There has been a turnaround in investors’ mind-sets, from a negativity surrounding tapering - causing markets to oversell - to the view that tapering may have less of a chance, and that if it does happen in September, it will be gradual. The market was spooked by different factors which have cooled, helped by consistently positive numbers coming out of China.
This suggests the economic slowdown will not be a hard landing, and that things are stabilising, with Japan’s upward GDP revision, the confidence that Abenomics is working and a retreat in crude oil prices.
Investors chasing yields found the valuation of emerging market equities too attractive to resist after the sell-off in August. The MSCI Emerging Markets show the price earnings ratio as 11.4 slightly below its five-year average of 12.5.

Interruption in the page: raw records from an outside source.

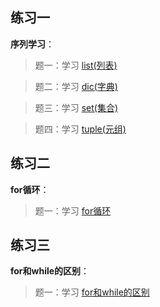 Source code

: ## 练习一
**序列学习**：
> 题一：学习  [list(列表)](4.列表等/list(列表).md)

> 题二：学习  [dic(字典)](4.列表等/dic(字典).md)

> 题三：学习  [set(集合)](4.列表等/set(集合).md)

> 题四：学习  [tuple(元组)](4.列表等/tuple(元组).md)


## 练习二
**for循环**：
> 题一：学习  [for循环](5.流程控制/for循环.md)


## 练习三
**for和while的区别**：
> 题一：学习  [for和while的区别](5.流程控制/for和while的区别.md)

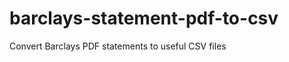 barclays-statement-pdf-to-csv
=============================

Convert Barclays PDF statements to useful CSV files
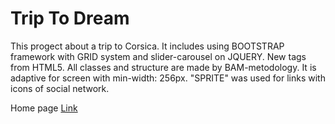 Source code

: # Trip To Dream

This progect about a trip to Corsica. It includes using BOOTSTRAP framework with GRID system and slider-carousel on JQUERY. 
New tags from HTML5.
All classes and structure are made by BAM-metodology.
It is adaptive for screen with min-width: 256px.
"SPRITE" was used for links with icons of social network.

Home page 
[Link](https://alinaandriychuk.github.io/TripToDream/)
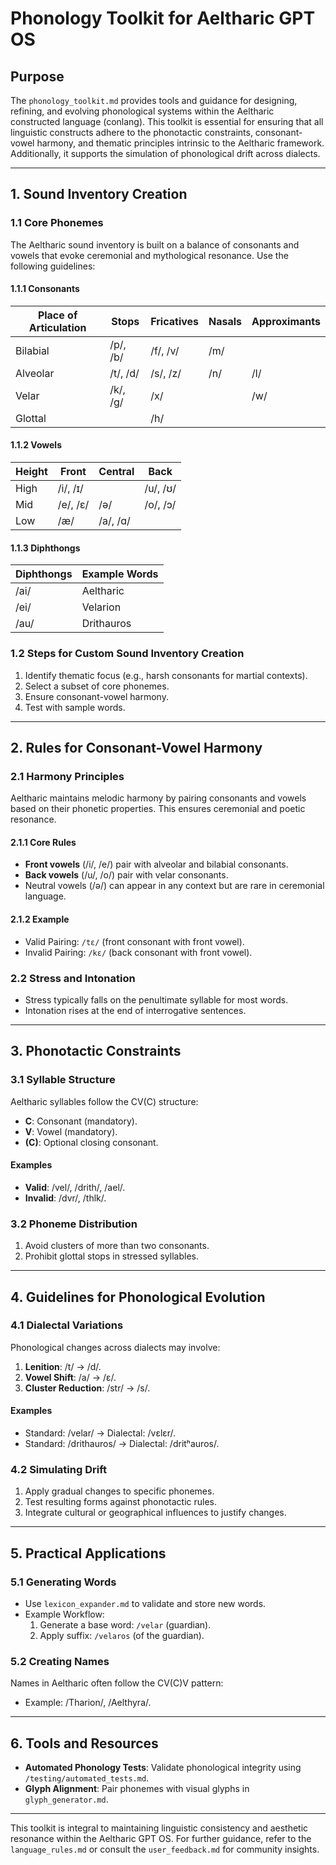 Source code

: # **Phonology Toolkit for Aeltharic GPT OS**

## **Purpose**
The `phonology_toolkit.md` provides tools and guidance for designing, refining, and evolving phonological systems within the Aeltharic constructed language (conlang). This toolkit is essential for ensuring that all linguistic constructs adhere to the phonotactic constraints, consonant-vowel harmony, and thematic principles intrinsic to the Aeltharic framework. Additionally, it supports the simulation of phonological drift across dialects.

---

## **1. Sound Inventory Creation**

### **1.1 Core Phonemes**
The Aeltharic sound inventory is built on a balance of consonants and vowels that evoke ceremonial and mythological resonance. Use the following guidelines:

#### **1.1.1 Consonants**
| Place of Articulation | Stops  | Fricatives | Nasals | Approximants |
|------------------------|--------|------------|--------|--------------|
| Bilabial              | /p/, /b/ | /f/, /v/   | /m/    |              |
| Alveolar              | /t/, /d/ | /s/, /z/   | /n/    | /l/          |
| Velar                 | /k/, /g/ | /x/        |        | /w/          |
| Glottal               |          | /h/        |        |              |

#### **1.1.2 Vowels**
| Height       | Front     | Central  | Back     |
|--------------|-----------|----------|----------|
| High         | /i/, /ɪ/  |          | /u/, /ʊ/ |
| Mid          | /e/, /ɛ/  | /ə/      | /o/, /ɔ/ |
| Low          | /æ/       | /a/, /ɑ/ |          |

#### **1.1.3 Diphthongs**
| Diphthongs   | Example Words      |
|--------------|--------------------|
| /ai/         | Aeltharic          |
| /ei/         | Velarion           |
| /au/         | Drithauros         |

### **1.2 Steps for Custom Sound Inventory Creation**
1. Identify thematic focus (e.g., harsh consonants for martial contexts).
2. Select a subset of core phonemes.
3. Ensure consonant-vowel harmony.
4. Test with sample words.

---

## **2. Rules for Consonant-Vowel Harmony**

### **2.1 Harmony Principles**
Aeltharic maintains melodic harmony by pairing consonants and vowels based on their phonetic properties. This ensures ceremonial and poetic resonance.

#### **2.1.1 Core Rules**
- **Front vowels** (/i/, /e/) pair with alveolar and bilabial consonants.
- **Back vowels** (/u/, /o/) pair with velar consonants.
- Neutral vowels (/ə/) can appear in any context but are rare in ceremonial language.

#### **2.1.2 Example**
- Valid Pairing: `/tɛ/` (front consonant with front vowel).
- Invalid Pairing: `/kɛ/` (back consonant with front vowel).

### **2.2 Stress and Intonation**
- Stress typically falls on the penultimate syllable for most words.
- Intonation rises at the end of interrogative sentences.

---

## **3. Phonotactic Constraints**

### **3.1 Syllable Structure**
Aeltharic syllables follow the CV(C) structure:
- **C**: Consonant (mandatory).
- **V**: Vowel (mandatory).
- **(C)**: Optional closing consonant.

#### **Examples**
- **Valid**: /vel/, /drith/, /ael/.
- **Invalid**: /dvr/, /thlk/.

### **3.2 Phoneme Distribution**
1. Avoid clusters of more than two consonants.
2. Prohibit glottal stops in stressed syllables.

---

## **4. Guidelines for Phonological Evolution**

### **4.1 Dialectal Variations**
Phonological changes across dialects may involve:
1. **Lenition**: /t/ → /d/.
2. **Vowel Shift**: /a/ → /ɛ/.
3. **Cluster Reduction**: /str/ → /s/.

#### **Examples**
- Standard: /velar/ → Dialectal: /vɛlɛr/.
- Standard: /drithauros/ → Dialectal: /dritʰauros/.

### **4.2 Simulating Drift**
1. Apply gradual changes to specific phonemes.
2. Test resulting forms against phonotactic rules.
3. Integrate cultural or geographical influences to justify changes.

---

## **5. Practical Applications**

### **5.1 Generating Words**
- Use `lexicon_expander.md` to validate and store new words.
- Example Workflow:
  1. Generate a base word: `/velar` (guardian).
  2. Apply suffix: `/velaros` (of the guardian).

### **5.2 Creating Names**
Names in Aeltharic often follow the CV(C)V pattern:
- Example: /Tharion/, /Aelthyra/.

---

## **6. Tools and Resources**

- **Automated Phonology Tests**: Validate phonological integrity using `/testing/automated_tests.md`.
- **Glyph Alignment**: Pair phonemes with visual glyphs in `glyph_generator.md`.

---

This toolkit is integral to maintaining linguistic consistency and aesthetic resonance within the Aeltharic GPT OS. For further guidance, refer to the `language_rules.md` or consult the `user_feedback.md` for community insights.
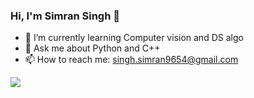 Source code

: ### Hi, I'm Simran Singh 👋

- 🌱 I’m currently learning Computer vision and DS algo
- 💬 Ask me about Python and C++
- 📫 How to reach me: singh.simran9654@gmail.com

<img src="https://github-readme-stats.vercel.app/api?username=ishvik&&show_icons=true&title_color=ffffff&icon_color=white&text_color=daf7dc&bg_color=151515">
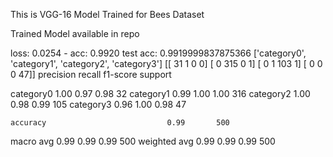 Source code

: This is VGG-16 Model Trained for Bees Dataset

Trained Model available in repo


loss: 0.0254 - acc: 0.9920
test acc: 0.9919999837875366
['category0', 'category1', 'category2', 'category3']
[[ 31   1   0   0]
 [  0 315   0   1]
 [  0   1 103   1]
 [  0   0   0  47]]
              precision    recall  f1-score   support

   category0       1.00      0.97      0.98        32
   category1       0.99      1.00      1.00       316
   category2       1.00      0.98      0.99       105
   category3       0.96      1.00      0.98        47

    accuracy                           0.99       500
   macro avg       0.99      0.99      0.99       500
weighted avg       0.99      0.99      0.99       500
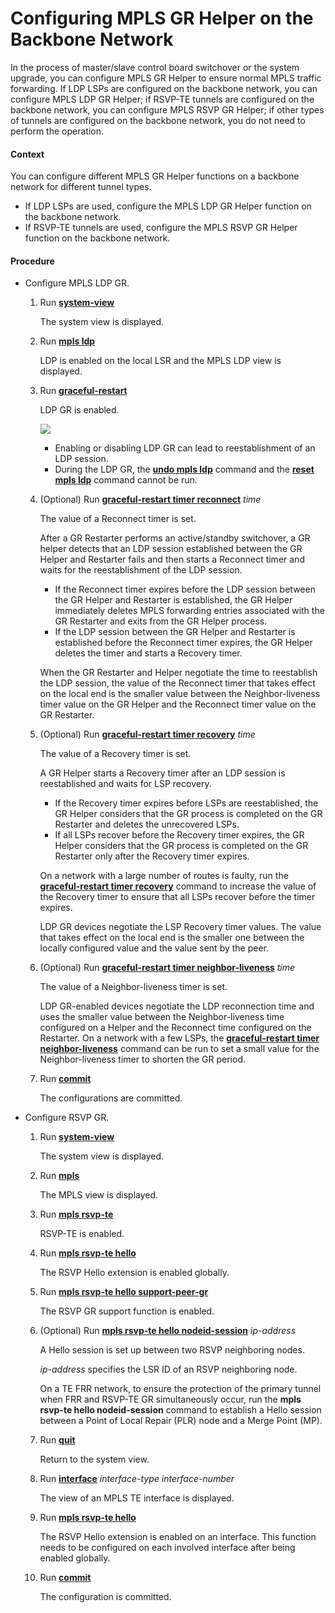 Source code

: Configuring MPLS GR Helper on the Backbone Network
==================================================

In the process of master/slave control board switchover or the system upgrade, you can configure MPLS GR Helper to ensure normal MPLS traffic forwarding. If LDP LSPs are configured on the backbone network, you can configure MPLS LDP GR Helper; if RSVP-TE tunnels are configured on the backbone network, you can configure MPLS RSVP GR Helper; if other types of tunnels are configured on the backbone network, you do not need to perform the operation.

#### Context

You can configure different MPLS GR Helper functions on a backbone network for different tunnel types.

* If LDP LSPs are used, configure the MPLS LDP GR Helper function on the backbone network.
* If RSVP-TE tunnels are used, configure the MPLS RSVP GR Helper function on the backbone network.


#### Procedure

* Configure MPLS LDP GR.
  1. Run [**system-view**](cmdqueryname=system-view)
     
     
     
     The system view is displayed.
  2. Run [**mpls ldp**](cmdqueryname=mpls+ldp)
     
     
     
     LDP is enabled on the local LSR and the MPLS LDP view is displayed.
  3. Run [**graceful-restart**](cmdqueryname=graceful-restart)
     
     
     
     LDP GR is enabled.
     
     
     
     ![](../../../../public_sys-resources/note_3.0-en-us.png) 
     + Enabling or disabling LDP GR can lead to reestablishment of an LDP session.
     + During the LDP GR, the [**undo mpls ldp**](cmdqueryname=undo+mpls+ldp) command and the [**reset mpls ldp**](cmdqueryname=reset+mpls+ldp) command cannot be run.
  4. (Optional) Run [**graceful-restart timer reconnect**](cmdqueryname=graceful-restart+timer+reconnect) *time*
     
     
     
     The value of a Reconnect timer is set.
     
     
     
     After a GR Restarter performs an active/standby switchover, a GR helper detects that an LDP session established between the GR Helper and Restarter fails and then starts a Reconnect timer and waits for the reestablishment of the LDP session.
     + If the Reconnect timer expires before the LDP session between the GR Helper and Restarter is established, the GR Helper immediately deletes MPLS forwarding entries associated with the GR Restarter and exits from the GR Helper process.
     + If the LDP session between the GR Helper and Restarter is established before the Reconnect timer expires, the GR Helper deletes the timer and starts a Recovery timer.
     
     When the GR Restarter and Helper negotiate the time to reestablish the LDP session, the value of the Reconnect timer that takes effect on the local end is the smaller value between the Neighbor-liveness timer value on the GR Helper and the Reconnect timer value on the GR Restarter.
  5. (Optional) Run [**graceful-restart timer recovery**](cmdqueryname=graceful-restart+timer+recovery) *time*
     
     
     
     The value of a Recovery timer is set.
     
     
     
     A GR Helper starts a Recovery timer after an LDP session is reestablished and waits for LSP recovery.
     + If the Recovery timer expires before LSPs are reestablished, the GR Helper considers that the GR process is completed on the GR Restarter and deletes the unrecovered LSPs.
     + If all LSPs recover before the Recovery timer expires, the GR Helper considers that the GR process is completed on the GR Restarter only after the Recovery timer expires.
     
     On a network with a large number of routes is faulty, run the [**graceful-restart timer recovery**](cmdqueryname=graceful-restart+timer+recovery) command to increase the value of the Recovery timer to ensure that all LSPs recover before the timer expires.
     
     LDP GR devices negotiate the LSP Recovery timer values. The value that takes effect on the local end is the smaller one between the locally configured value and the value sent by the peer.
  6. (Optional) Run [**graceful-restart timer neighbor-liveness**](cmdqueryname=graceful-restart+timer+neighbor-liveness) *time*
     
     
     
     The value of a Neighbor-liveness timer is set.
     
     
     
     LDP GR-enabled devices negotiate the LDP reconnection time and uses the smaller value between the Neighbor-liveness time configured on a Helper and the Reconnect time configured on the Restarter. On a network with a few LSPs, the [**graceful-restart timer neighbor-liveness**](cmdqueryname=graceful-restart+timer+neighbor-liveness) command can be run to set a small value for the Neighbor-liveness timer to shorten the GR period.
  7. Run [**commit**](cmdqueryname=commit)
     
     
     
     The configurations are committed.
* Configure RSVP GR.
  1. Run [**system-view**](cmdqueryname=system-view)
     
     
     
     The system view is displayed.
  2. Run [**mpls**](cmdqueryname=mpls)
     
     
     
     The MPLS view is displayed.
  3. Run [**mpls rsvp-te**](cmdqueryname=mpls+rsvp-te)
     
     
     
     RSVP-TE is enabled.
  4. Run [**mpls rsvp-te hello**](cmdqueryname=mpls+rsvp-te+hello)
     
     
     
     The RSVP Hello extension is enabled globally.
  5. Run [**mpls rsvp-te hello support-peer-gr**](cmdqueryname=mpls+rsvp-te+hello+support-peer-gr)
     
     
     
     The RSVP GR support function is enabled.
  6. (Optional) Run [**mpls rsvp-te hello nodeid-session**](cmdqueryname=mpls+rsvp-te+hello+nodeid-session) *ip-address*
     
     
     
     A Hello session is set up between two RSVP neighboring nodes.
     
     *ip-address* specifies the LSR ID of an RSVP neighboring node.
     
     On a TE FRR network, to ensure the protection of the primary tunnel when FRR and RSVP-TE GR simultaneously occur, run the **mpls rsvp-te hello nodeid-session** command to establish a Hello session between a Point of Local Repair (PLR) node and a Merge Point (MP).
  7. Run [**quit**](cmdqueryname=quit)
     
     
     
     Return to the system view.
  8. Run [**interface**](cmdqueryname=interface) *interface-type interface-number*
     
     
     
     The view of an MPLS TE interface is displayed.
  9. Run [**mpls rsvp-te hello**](cmdqueryname=mpls+rsvp-te+hello)
     
     
     
     The RSVP Hello extension is enabled on an interface. This function needs to be configured on each involved interface after being enabled globally.
  10. Run [**commit**](cmdqueryname=commit)
      
      
      
      The configuration is committed. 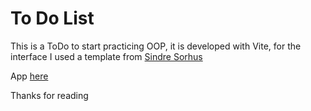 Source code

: # To Do List

This is a ToDo to start practicing OOP, it is developed with Vite, for the interface I used a template from [Sindre Sorhus](https://sindresorhus.com/)

App [here](https://todolist-js-pp.netlify.app/)

Thanks for reading
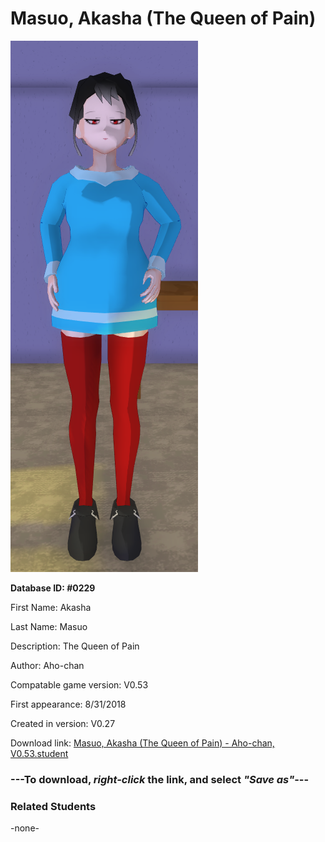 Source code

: # Masuo, Akasha (The Queen of Pain)

<img src="../../Files/Images/Masuo, Akasha (The Queen of Pain).png" title="Masuo, Akasha (The Queen of Pain) - Aho-chan, V0.53">

**Database ID: #0229**

First Name: Akasha

Last Name: Masuo

Description: The Queen of Pain

Author: Aho-chan

Compatable game version: V0.53

First appearance: 8/31/2018

Created in version: V0.27

Download link: <a href="https://raw.githubusercontent.com/Arbiter1223/Daigaku-Gurashi-Custom-Students/master/Files/Student%20Files/Masuo%2C%20Akasha%20(The%20Queen%20of%20Pain)%20-%20Aho-chan%2C%20V0.53.student">Masuo, Akasha (The Queen of Pain) - Aho-chan, V0.53.student</a>

### ---**To download, _right-click_ the link, and select _"Save as"_**---

### Related Students

-none-
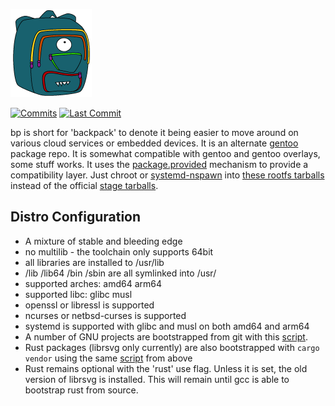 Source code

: <div align="left">

[![1g4-linux](https://raw.githubusercontent.com/jopamo/bp/master/.github/bp.png)](#readme)

[![Commits](https://img.shields.io/github/commit-activity/m/jopamo/bp?label=commits&style=for-the-badge)](https://github.com/jopamo/bp/commits)
[![Last Commit](https://img.shields.io/github/last-commit/jopamo/bp/main?label=&style=for-the-badge)](https://github.com/jopamo/bp/commits)

</div>

bp is short for 'backpack' to denote it being easier to move around on various cloud services or embedded devices. It is an alternate [gentoo](https://github.com/gentoo/gentoo) package repo. It is somewhat compatible with gentoo and gentoo overlays, some stuff works. It uses the [package.provided](https://wiki.gentoo.org/wiki//etc/portage/profile/package.provided) mechanism to provide a compatibility layer. Just chroot or [systemd-nspawn](https://wiki.archlinux.org/title/systemd-nspawn) into [these rootfs tarballs](https://1g4.org/linux/) instead of the official [stage tarballs](https://wiki.gentoo.org/wiki/Stage_tarball).

## Distro Configuration
* A mixture of stable and bleeding edge
* no multilib - the toolchain only supports 64bit
* all libraries are installed to /usr/lib
* /lib /lib64 /bin /sbin are all symlinked into /usr/
* supported arches: amd64 arm64
* supported libc: glibc musl
* openssl or libressl is supported
* ncurses or netbsd-curses is supported
* systemd is supported with glibc and musl on both amd64 and arm64
* A number of GNU projects are bootstrapped from git with this [script](./app-core/ugscripts/files/sbin/mktarballs).
* Rust packages (librsvg only currently) are also bootstrapped with `cargo vendor` using the same [script](./app-core/ugscripts/files/sbin/mktarballs) from above
* Rust remains optional with the 'rust' use flag. Unless it is set, the old version of librsvg is installed. This will remain until gcc is able to bootstrap rust from source.
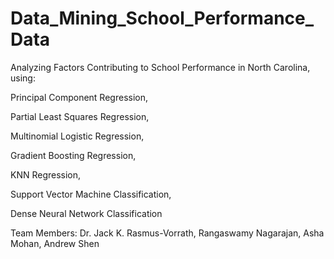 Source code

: # Data_Mining_School_Performance_Data
Analyzing Factors Contributing to School Performance in North Carolina, using:

Principal Component Regression,

Partial Least Squares Regression,

Multinomial Logistic Regression,

Gradient Boosting Regression,

KNN Regression,

Support Vector Machine Classification,

Dense Neural Network Classification


Team Members: Dr. Jack K. Rasmus-Vorrath, Rangaswamy Nagarajan, Asha Mohan, Andrew Shen
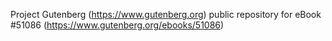 Project Gutenberg (https://www.gutenberg.org) public repository for
eBook #51086 (https://www.gutenberg.org/ebooks/51086)
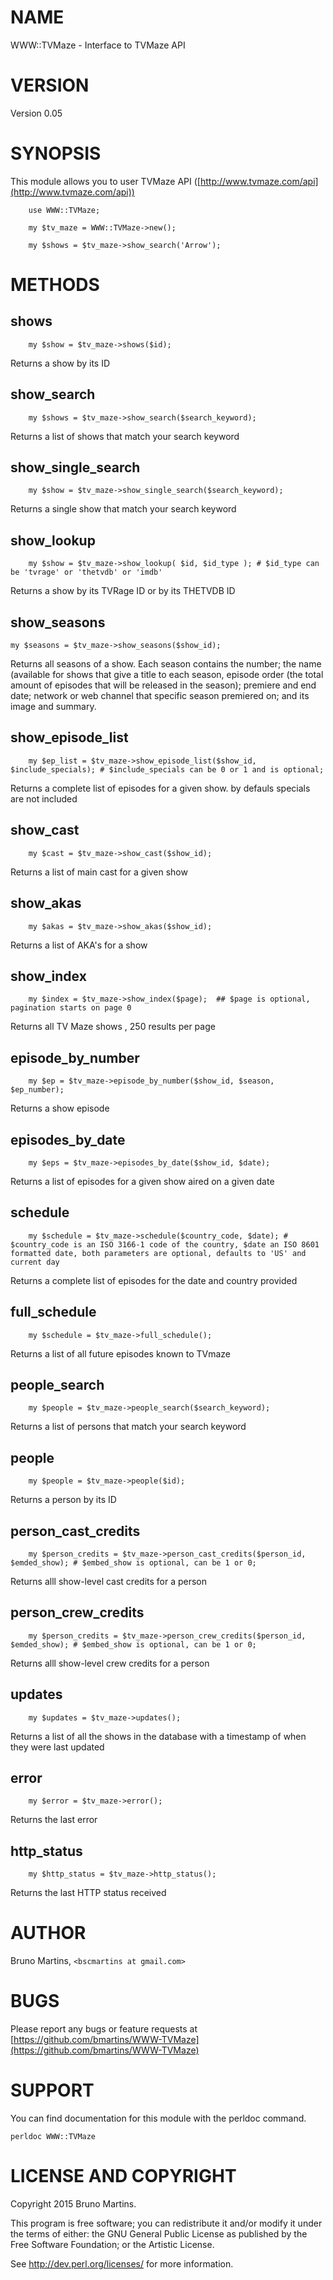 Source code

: # NAME

WWW::TVMaze - Interface to TVMaze API

# VERSION

Version 0.05

# SYNOPSIS

This module allows you to user TVMaze API ([http://www.tvmaze.com/api](http://www.tvmaze.com/api))

        use WWW::TVMaze;

        my $tv_maze = WWW::TVMaze->new();

        my $shows = $tv_maze->show_search('Arrow');

# METHODS

## shows

        my $show = $tv_maze->shows($id);

Returns a show by its ID

## show_search

        my $shows = $tv_maze->show_search($search_keyword);

Returns a list of shows that match your search keyword

## show_single_search

        my $show = $tv_maze->show_single_search($search_keyword);

Returns a single show that match your search keyword

## show_lookup

        my $show = $tv_maze->show_lookup( $id, $id_type ); # $id_type can be 'tvrage' or 'thetvdb' or 'imdb'

Returns a show by its TVRage ID or by its THETVDB ID

## show_seasons
	my $seasons = $tv_maze->show_seasons($show_id);

Returns all seasons of a show. Each season contains the number; the name (available for shows that give a title to each season, episode order (the total amount of episodes that will be released in the season); premiere and end date; network or web channel that specific season premiered on; and its image and summary.

## show_episode_list

        my $ep_list = $tv_maze->show_episode_list($show_id, $include_specials); # $include_specials can be 0 or 1 and is optional;

Returns a complete list of episodes for a given show. by defauls specials are not included

## show_cast

        my $cast = $tv_maze->show_cast($show_id);

Returns a list of main cast for a given show

## show_akas

        my $akas = $tv_maze->show_akas($show_id);

Returns a list of AKA's for a show

## show_index

        my $index = $tv_maze->show_index($page);  ## $page is optional, pagination starts on page 0

Returns all TV Maze shows , 250 results per page

## episode_by_number

        my $ep = $tv_maze->episode_by_number($show_id, $season, $ep_number);

Returns a show episode

## episodes_by_date

        my $eps = $tv_maze->episodes_by_date($show_id, $date);

Returns a list of episodes for a given show aired on a given date

## schedule

        my $schedule = $tv_maze->schedule($country_code, $date); # $country_code is an ISO 3166-1 code of the country, $date an ISO 8601 formatted date, both parameters are optional, defaults to 'US' and current day

Returns a complete list of episodes for the date and country provided

## full_schedule

        my $schedule = $tv_maze->full_schedule();

Returns a list of all future episodes known to TVmaze

## people_search

        my $people = $tv_maze->people_search($search_keyword);

Returns a list of persons that match your search keyword

## people

        my $people = $tv_maze->people($id);

Returns a person by its ID

## person_cast_credits

        my $person_credits = $tv_maze->person_cast_credits($person_id, $emded_show); # $embed_show is optional, can be 1 or 0;

Returns alll show-level cast credits for a person

## person_crew_credits

        my $person_credits = $tv_maze->person_crew_credits($person_id, $emded_show); # $embed_show is optional, can be 1 or 0;

Returns alll show-level crew credits for a person

## updates

        my $updates = $tv_maze->updates();

Returns a list of all the shows in the database with a timestamp of when they were last updated

## error

        my $error = $tv_maze->error();

Returns the last error

## http_status

        my $http_status = $tv_maze->http_status();

Returns the last HTTP status received

# AUTHOR

Bruno Martins, `<bscmartins at gmail.com>`

# BUGS

Please report any bugs or feature requests at [https://github.com/bmartins/WWW-TVMaze](https://github.com/bmartins/WWW-TVMaze)

# SUPPORT

You can find documentation for this module with the perldoc command.

    perldoc WWW::TVMaze

# LICENSE AND COPYRIGHT

Copyright 2015 Bruno Martins.

This program is free software; you can redistribute it and/or modify it
under the terms of either: the GNU General Public License as published
by the Free Software Foundation; or the Artistic License.

See http://dev.perl.org/licenses/ for more information.
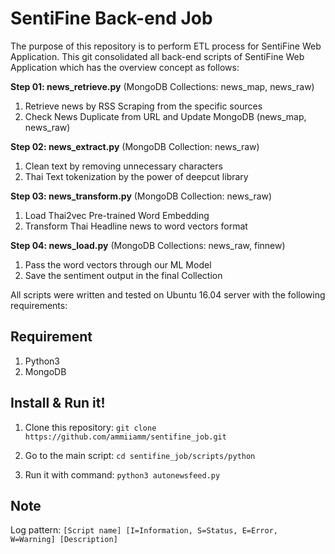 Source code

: SentiFine Back-end Job
=============

The purpose of this repository is to perform ETL process for SentiFine Web Application. This git consolidated all back-end scripts of SentiFine Web Application which has the overview concept as follows:

**Step 01: news_retrieve.py** (MongoDB Collections: news_map, news_raw)
1. Retrieve news by RSS Scraping from the specific sources
2. Check News Duplicate from URL and Update MongoDB (news_map, news_raw)

**Step 02: news_extract.py** (MongoDB Collection: news_raw)
1. Clean text by removing unnecessary characters
2. Thai Text tokenization by the power of deepcut library

**Step 03: news_transform.py** (MongoDB Collection: news_raw)
1. Load Thai2vec Pre-trained Word Embedding
2. Transform Thai Headline news to word vectors format

**Step 04: news_load.py** (MongoDB Collections: news_raw, finnew)
1. Pass the word vectors through our ML Model
2. Save the sentiment output in the final Collection

All scripts were written and tested on Ubuntu 16.04 server with the following requirements:

## Requirement 
1. Python3
2. MongoDB 

## Install & Run it!
1. Clone this repository:
    `git clone https://github.com/ammiiamm/sentifine_job.git`

2. Go to the main script:
    `cd sentifine_job/scripts/python`

3. Run it with command:
    `python3 autonewsfeed.py`

## Note
Log pattern: `[Script name] [I=Information, S=Status, E=Error, W=Warning] [Description]`
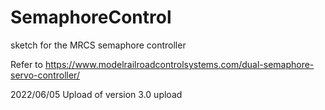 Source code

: # SemaphoreControl
sketch for the MRCS semaphore controller

Refer to 
https://www.modelrailroadcontrolsystems.com/dual-semaphore-servo-controller/

2022/06/05 Upload of version 3.0 upload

Enthusiasm for Asian markets is also evident in currencies, with the Indian Rupee leading gains in the past week, with a 5.3% rebound to 63.8 to the US dollar. This is followed by the Indonesian Rupiah, up 1.7%, and the Philippine Peso, with gains of 1.3%. The currency appreciation in these countries might recover further if US-dollar weakness persists with the sell-off that has made headlines limited for now.
We are cautiously optimistic, and we view this run up in emerging-market equities as the bounce coming off from a low base. The first couple of positive numbers coming out of China were met with disbelief by the market. Yesterday’s numbers were met with enthusiasm, perforating into other equity bourses. This is purely based on the market catching up with the notion that the situation in China will not crimp global growth.
In the bigger picture, although the focus is on China reaching 7.5% growth this year, next year’s growth target is most likely slower, at 7%, as indicated by Chinese officials. The US JOLTS yesterday indicated job openings fell in July.
After the disappointing NFP data last week, it is clear the labour market in the US will be on an uneven path.